Comparative Economic Growth

Jonung’s results show not how Sweden has been performing on her own, but, more importantly, how she has been performing in comparison to the fifteen countries of reference. They are Australia, Austria, Belgium, Canada, Denmark, Finland, France, Great Britain, Italy, Japan, the Netherlands, Norway, Switzerland, Germany, and the United States. The results are stable: it makes no difference whether Sweden is compared with the five large countries in the group or with the ten smaller countries. Jonung uses the data set on GDP per capita, adjusted for purchasing power parity, compiled by Angus Maddison and updated by researchers at the University of Groningen. Moreover, in his paper Jonung offers a plausible explanation in terms of institutions and incentives for the differences between the three periods.

The Liberal Model, 1870–1950

In the mid-nineteenth century and onwards, the Swedish economy was greatly liberalised. The guild system was eliminated, restrictions on mobility and several regulations in agriculture were abolished, private property rights strengthened, and tariffs reduced or scrapped. It was, Jonung holds, of particular importance that in 1855 financial institutions were allowed to set interest rates freely and that soon thereafter a stock market was established. A competitive capital market emerged, encouraging innovation. Despite the reintroduction of some tariffs in late nineteenth century, the economy remained largely open. In the mid-1930s, the Swedish economy had caught up with the economies of comparable countries. When the Social Democrats came to power in 1932, Sweden was already one of the world’s most prosperous countries.

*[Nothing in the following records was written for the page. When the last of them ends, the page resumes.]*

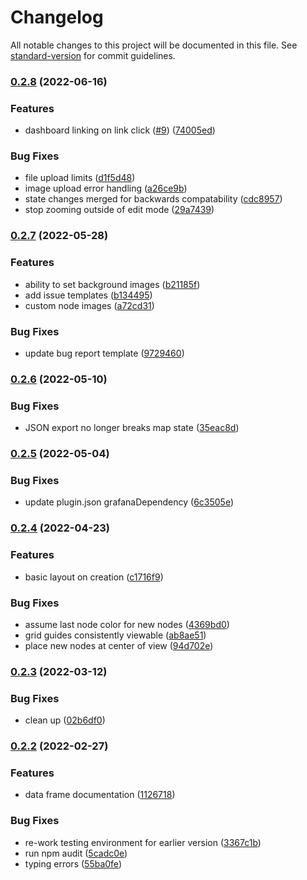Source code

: # Changelog

All notable changes to this project will be documented in this file. See [standard-version](https://github.com/conventional-changelog/standard-version) for commit guidelines.

### [0.2.8](https://github.com/knightss27/grafana-network-weathermap/compare/v0.2.7...v0.2.8) (2022-06-16)


### Features

* dashboard linking on link click ([#9](https://github.com/knightss27/grafana-network-weathermap/issues/9)) ([74005ed](https://github.com/knightss27/grafana-network-weathermap/commit/74005ed234498d44fcc7d5f510fd59e452a425f9))


### Bug Fixes

* file upload limits ([d1f5d48](https://github.com/knightss27/grafana-network-weathermap/commit/d1f5d48ae4a8c1f4bf6bd81d816eeb53c811837a))
* image upload error handling ([a26ce9b](https://github.com/knightss27/grafana-network-weathermap/commit/a26ce9bf57951d2db12877ca83a56b5de4cbd33b))
* state changes merged for backwards compatability ([cdc8957](https://github.com/knightss27/grafana-network-weathermap/commit/cdc89578fb91d2f53c231bbb02155ba91c7c5d65))
* stop zooming outside of edit mode ([29a7439](https://github.com/knightss27/grafana-network-weathermap/commit/29a7439960f9c1d7dc2ea722fad7dbc4777bd730))

### [0.2.7](https://github.com/knightss27/grafana-network-weathermap/compare/v0.2.6...v0.2.7) (2022-05-28)

### Features

- ability to set background images ([b21185f](https://github.com/knightss27/grafana-network-weathermap/commit/b21185fe98d5e6dd17418646a67062b8cd4785ac))
- add issue templates ([b134495](https://github.com/knightss27/grafana-network-weathermap/commit/b1344959b3e4e396d766bac7366a66d23d4b74b6))
- custom node images ([a72cd31](https://github.com/knightss27/grafana-network-weathermap/commit/a72cd316995a522f6e15ec8481be3d5a56986d6f))

### Bug Fixes

- update bug report template ([9729460](https://github.com/knightss27/grafana-network-weathermap/commit/9729460085f0d44196c7486915da9ca74c417537))

### [0.2.6](https://github.com/knightss27/grafana-network-weathermap/compare/v0.2.5...v0.2.6) (2022-05-10)

### Bug Fixes

- JSON export no longer breaks map state ([35eac8d](https://github.com/knightss27/grafana-network-weathermap/commit/35eac8df211c3f8264f18d7becd9e9ff1dea812c))

### [0.2.5](https://github.com/knightss27/grafana-network-weathermap/compare/v0.2.4...v0.2.5) (2022-05-04)

### Bug Fixes

- update plugin.json grafanaDependency ([6c3505e](https://github.com/knightss27/grafana-network-weathermap/commit/6c3505efc271f41c3f6394cdb8505b7df810344e))

### [0.2.4](https://github.com/knightss27/grafana-network-weathermap/compare/v0.2.3...v0.2.4) (2022-04-23)

### Features

- basic layout on creation ([c1716f9](https://github.com/knightss27/grafana-network-weathermap/commit/c1716f9791ab675c287ac4e0794360a86f40c286))

### Bug Fixes

- assume last node color for new nodes ([4369bd0](https://github.com/knightss27/grafana-network-weathermap/commit/4369bd0fbfbe02531c6c9841029a9e5f522ccbae))
- grid guides consistently viewable ([ab8ae51](https://github.com/knightss27/grafana-network-weathermap/commit/ab8ae51500506ae696564eb470bf848a263b887e))
- place new nodes at center of view ([94d702e](https://github.com/knightss27/grafana-network-weathermap/commit/94d702e4b8f682e8e42a0d52d945bee97c7a3142))

### [0.2.3](https://github.com/knightss27/grafana-network-weathermap/compare/v0.2.2...v0.2.3) (2022-03-12)

### Bug Fixes

- clean up ([02b6df0](https://github.com/knightss27/grafana-network-weathermap/commit/02b6df0323eeb69ce02bcf81147edf458f134a5d))

### [0.2.2](https://github.com/knightss27/grafana-network-weathermap/compare/v0.1.0...v0.2.2) (2022-02-27)

### Features

- data frame documentation ([1126718](https://github.com/knightss27/grafana-network-weathermap/commit/1126718a7155a7fea04315955b7e654f86359a1c))

### Bug Fixes

- re-work testing environment for earlier version ([3367c1b](https://github.com/knightss27/grafana-network-weathermap/commit/3367c1b5ae7293369d2bafdca9b15935ccb9c855))
- run npm audit ([5cadc0e](https://github.com/knightss27/grafana-network-weathermap/commit/5cadc0e46c9ad916befb8c8b2aeaea89d8d44784))
- typing errors ([55ba0fe](https://github.com/knightss27/grafana-network-weathermap/commit/55ba0fec13207619605e42dec61c7a33e618ae84))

The Social Democratic Model, 1950–2000

During the Second World War, currency and rent controls were introduced, and the Social Democrats, in power continuously from 1932 to 1976, retained them thereafter. They also sought to regulate the capital market, directing investment away from private initiatives. One effect was that the total value of stocks, as a proportion of GDP, declined. Another effect was that newcomers, entrepreneurs and innovators, found it difficult to compete for capital with the already established firms and with public institutions. From the 1950s to the late 1990s, the number of public employees increased significantly, whereas no new jobs were created in the private sector. The economy stagnated.

The Neoliberal Model, 2000–2020

Slowly, and after heated discussions, the Swedes began to retreat from the social democratic model. Jonung ascribes much importance to two kinds of financial deregulation: in 1985 credit limits imposed on private banks were removed; and in 1989 currency controls were abolished. Taxes became less progressive. The non-socialist coalition government under Carl Bildt in 1991–1993 introduced competition in various sectors previously dominated by public institutions. It abolished the government monopoly of broadcasting, allowed the currency to float, and abolished the so-called wage-earner funds, which had been designed to transfer control of the economy to the trade unions. The reforms continued thereafter, both under Social Democrats and coalitions of the non-socialist parties. The tax burden was eased somewhat, and public companies were privatised. Although special interests retain some privileges, the reforms have led to renewed economic growth. Samuelson and Sachs were proven wrong. The lesson to be learned from Sweden is: Freedom works.